日本薬剤師研修センター研修認定薬剤師制度2単位

平成28年度薬学生涯研修講座が平成29年2月26日(日)、静岡県男女共同参画センターあざれあ大会議室にて行われ100名の参加者で会場が埋まりました。

今回は医薬品の適正使用、安全性の確保の視点で、各方面でご活躍の先生方にご講演をいただきました。

今、患者のための薬局ビジョンとして健康サポート機能を有する「かかりつけ薬剤師」のいる薬局が求められており病院に於いては他職種とのチーム医療の中で薬剤師としてさらに高い専門性が期待されています。

薬学部同窓会と薬学部の共催で行われる講座は今年もほぼ満席

座長の北川俊朗理事と運営委員長兼座長の若林敬二理事

創薬・育薬に於いても薬学的知識がますます必要とされる昨今、医療にかかわる様々な職域の立場からご講演を頂き、いかに安全・安心な薬物療法を提供できるか様々な事例から情報を得る貴重な機会となりました。

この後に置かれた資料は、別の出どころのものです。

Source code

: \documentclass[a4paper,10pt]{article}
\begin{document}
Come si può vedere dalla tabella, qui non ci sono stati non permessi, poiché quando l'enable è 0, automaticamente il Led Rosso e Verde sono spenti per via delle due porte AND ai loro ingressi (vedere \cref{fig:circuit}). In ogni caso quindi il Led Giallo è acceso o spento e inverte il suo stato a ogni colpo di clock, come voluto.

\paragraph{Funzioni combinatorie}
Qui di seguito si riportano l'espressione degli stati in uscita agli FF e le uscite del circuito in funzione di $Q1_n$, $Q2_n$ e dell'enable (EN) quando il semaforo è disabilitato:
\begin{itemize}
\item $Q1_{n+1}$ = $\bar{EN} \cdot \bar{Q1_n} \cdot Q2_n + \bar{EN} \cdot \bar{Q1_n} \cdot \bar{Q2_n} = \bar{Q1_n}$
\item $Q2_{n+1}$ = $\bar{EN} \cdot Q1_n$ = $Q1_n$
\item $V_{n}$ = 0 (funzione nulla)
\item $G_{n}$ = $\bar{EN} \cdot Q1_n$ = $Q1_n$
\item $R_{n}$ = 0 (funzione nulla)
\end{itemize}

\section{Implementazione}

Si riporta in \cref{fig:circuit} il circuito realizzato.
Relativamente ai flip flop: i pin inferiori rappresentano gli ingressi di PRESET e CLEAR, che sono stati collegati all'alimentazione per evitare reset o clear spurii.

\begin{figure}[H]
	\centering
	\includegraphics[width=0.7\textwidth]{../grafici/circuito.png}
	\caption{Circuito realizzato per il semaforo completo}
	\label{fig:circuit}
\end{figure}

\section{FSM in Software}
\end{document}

当日の講演スライド資料をダウンロードできます。アクセス方法は末尾を参照下さい。

「医薬品安全性学のススメ~薬剤師はクスリの”おまわりさん”です」

宇野勝次先生 

 

「光毒性リスクを回避する医薬品安全性試験法:基礎からレギュレーションまで」

尾上誠良先生 

 

「医薬安全性への思い ~製薬会社の患者志向への取り組み~」

大箸義章先生 

 

「安全で安心な薬物療法を提供していくための病院薬剤師の取り組み」

瀧 祐介先生 

 

「安全・安心な薬物療法に必要な薬局薬剤師の視点」

大森智史先生 

平成28年度薬学生涯研修講座スライド資料ファイルダウンロードはこちら

会員専用サイト「マイページ」にログインいただくとフロントページに「ファイルダウンロード用パスワード」が記載されています。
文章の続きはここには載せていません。